## [DIRECTIONS]
Nothing in the records may be changed; retype them in full.

## [Collected data]
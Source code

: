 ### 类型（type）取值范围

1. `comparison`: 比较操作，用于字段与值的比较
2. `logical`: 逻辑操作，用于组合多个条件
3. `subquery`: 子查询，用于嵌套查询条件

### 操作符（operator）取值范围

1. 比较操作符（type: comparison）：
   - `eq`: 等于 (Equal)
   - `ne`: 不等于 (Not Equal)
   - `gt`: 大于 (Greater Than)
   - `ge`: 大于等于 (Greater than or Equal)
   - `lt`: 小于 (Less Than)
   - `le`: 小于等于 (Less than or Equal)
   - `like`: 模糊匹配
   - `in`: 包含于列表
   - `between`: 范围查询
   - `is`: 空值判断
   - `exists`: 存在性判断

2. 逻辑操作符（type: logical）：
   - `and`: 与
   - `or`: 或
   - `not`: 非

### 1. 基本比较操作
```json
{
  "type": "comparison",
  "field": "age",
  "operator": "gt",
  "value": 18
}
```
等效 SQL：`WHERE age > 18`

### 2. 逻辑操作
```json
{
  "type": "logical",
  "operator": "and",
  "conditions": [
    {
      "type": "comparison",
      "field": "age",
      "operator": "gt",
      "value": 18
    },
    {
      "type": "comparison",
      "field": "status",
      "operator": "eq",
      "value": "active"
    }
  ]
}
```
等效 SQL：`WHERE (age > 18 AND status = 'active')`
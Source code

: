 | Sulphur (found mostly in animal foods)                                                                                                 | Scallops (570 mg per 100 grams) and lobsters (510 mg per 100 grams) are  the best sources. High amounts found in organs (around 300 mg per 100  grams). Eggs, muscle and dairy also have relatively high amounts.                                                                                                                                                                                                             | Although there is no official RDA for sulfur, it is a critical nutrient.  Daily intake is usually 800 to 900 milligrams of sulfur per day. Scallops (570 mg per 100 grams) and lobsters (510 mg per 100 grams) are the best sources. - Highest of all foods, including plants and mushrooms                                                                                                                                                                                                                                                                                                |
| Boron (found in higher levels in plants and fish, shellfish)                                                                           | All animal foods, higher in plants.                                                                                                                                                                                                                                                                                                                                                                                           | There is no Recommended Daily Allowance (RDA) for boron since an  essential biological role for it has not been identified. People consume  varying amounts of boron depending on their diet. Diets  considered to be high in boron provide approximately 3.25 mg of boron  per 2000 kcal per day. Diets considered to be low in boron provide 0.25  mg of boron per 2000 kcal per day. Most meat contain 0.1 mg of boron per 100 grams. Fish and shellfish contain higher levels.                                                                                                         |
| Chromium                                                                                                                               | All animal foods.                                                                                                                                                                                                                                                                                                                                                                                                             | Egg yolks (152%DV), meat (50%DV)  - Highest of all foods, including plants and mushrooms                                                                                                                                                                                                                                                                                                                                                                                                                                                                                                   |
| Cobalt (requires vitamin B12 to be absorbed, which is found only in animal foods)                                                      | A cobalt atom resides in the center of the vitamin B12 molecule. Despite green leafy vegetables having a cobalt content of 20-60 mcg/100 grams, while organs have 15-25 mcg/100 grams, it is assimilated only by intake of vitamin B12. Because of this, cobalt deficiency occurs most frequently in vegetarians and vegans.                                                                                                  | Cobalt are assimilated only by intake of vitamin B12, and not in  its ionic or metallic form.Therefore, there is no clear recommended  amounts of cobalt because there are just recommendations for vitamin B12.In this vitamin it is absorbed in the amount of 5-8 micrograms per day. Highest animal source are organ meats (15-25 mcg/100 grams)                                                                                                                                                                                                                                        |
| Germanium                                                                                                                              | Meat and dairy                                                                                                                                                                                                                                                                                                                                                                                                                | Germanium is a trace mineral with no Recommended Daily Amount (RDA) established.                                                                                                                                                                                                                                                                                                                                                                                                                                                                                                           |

## [EXERCISE SOLUTION]
Source code

: ### 类型（type）取值范围

1. `comparison`: 比较操作，用于字段与值的比较
2. `logical`: 逻辑操作，用于组合多个条件
3. `subquery`: 子查询，用于嵌套查询条件

### 操作符（operator）取值范围

1. 比较操作符（type: comparison）：
   - `eq`: 等于 (Equal)
   - `ne`: 不等于 (Not Equal)
   - `gt`: 大于 (Greater Than)
   - `ge`: 大于等于 (Greater than or Equal)
   - `lt`: 小于 (Less Than)
   - `le`: 小于等于 (Less than or Equal)
   - `like`: 模糊匹配
   - `in`: 包含于列表
   - `between`: 范围查询
   - `is`: 空值判断
   - `exists`: 存在性判断

2. 逻辑操作符（type: logical）：
   - `and`: 与
   - `or`: 或
   - `not`: 非

### 1. 基本比较操作
```json
{
  "type": "comparison",
  "field": "age",
  "operator": "gt",
  "value": 18
}
```
等效 SQL：`WHERE age > 18`

### 2. 逻辑操作
```json
{
  "type": "logical",
  "operator": "and",
  "conditions": [
    {
      "type": "comparison",
      "field": "age",
      "operator": "gt",
      "value": 18
    },
    {
      "type": "comparison",
      "field": "status",
      "operator": "eq",
      "value": "active"
    }
  ]
}
```
等效 SQL：`WHERE (age > 18 AND status = 'active')`
Source code

: | Sulphur (found mostly in animal foods)                                                                                                 | Scallops (570 mg per 100 grams) and lobsters (510 mg per 100 grams) are  the best sources. High amounts found in organs (around 300 mg per 100  grams). Eggs, muscle and dairy also have relatively high amounts.                                                                                                                                                                                                             | Although there is no official RDA for sulfur, it is a critical nutrient.  Daily intake is usually 800 to 900 milligrams of sulfur per day. Scallops (570 mg per 100 grams) and lobsters (510 mg per 100 grams) are the best sources. - Highest of all foods, including plants and mushrooms                                                                                                                                                                                                                                                                                                |
| Boron (found in higher levels in plants and fish, shellfish)                                                                           | All animal foods, higher in plants.                                                                                                                                                                                                                                                                                                                                                                                           | There is no Recommended Daily Allowance (RDA) for boron since an  essential biological role for it has not been identified. People consume  varying amounts of boron depending on their diet. Diets  considered to be high in boron provide approximately 3.25 mg of boron  per 2000 kcal per day. Diets considered to be low in boron provide 0.25  mg of boron per 2000 kcal per day. Most meat contain 0.1 mg of boron per 100 grams. Fish and shellfish contain higher levels.                                                                                                         |
| Chromium                                                                                                                               | All animal foods.                                                                                                                                                                                                                                                                                                                                                                                                             | Egg yolks (152%DV), meat (50%DV)  - Highest of all foods, including plants and mushrooms                                                                                                                                                                                                                                                                                                                                                                                                                                                                                                   |
| Cobalt (requires vitamin B12 to be absorbed, which is found only in animal foods)                                                      | A cobalt atom resides in the center of the vitamin B12 molecule. Despite green leafy vegetables having a cobalt content of 20-60 mcg/100 grams, while organs have 15-25 mcg/100 grams, it is assimilated only by intake of vitamin B12. Because of this, cobalt deficiency occurs most frequently in vegetarians and vegans.                                                                                                  | Cobalt are assimilated only by intake of vitamin B12, and not in  its ionic or metallic form.Therefore, there is no clear recommended  amounts of cobalt because there are just recommendations for vitamin B12.In this vitamin it is absorbed in the amount of 5-8 micrograms per day. Highest animal source are organ meats (15-25 mcg/100 grams)                                                                                                                                                                                                                                        |
| Germanium                                                                                                                              | Meat and dairy                                                                                                                                                                                                                                                                                                                                                                                                                | Germanium is a trace mineral with no Recommended Daily Amount (RDA) established.                                                                                                                                                                                                                                                                                                                                                                                                                                                                                                           |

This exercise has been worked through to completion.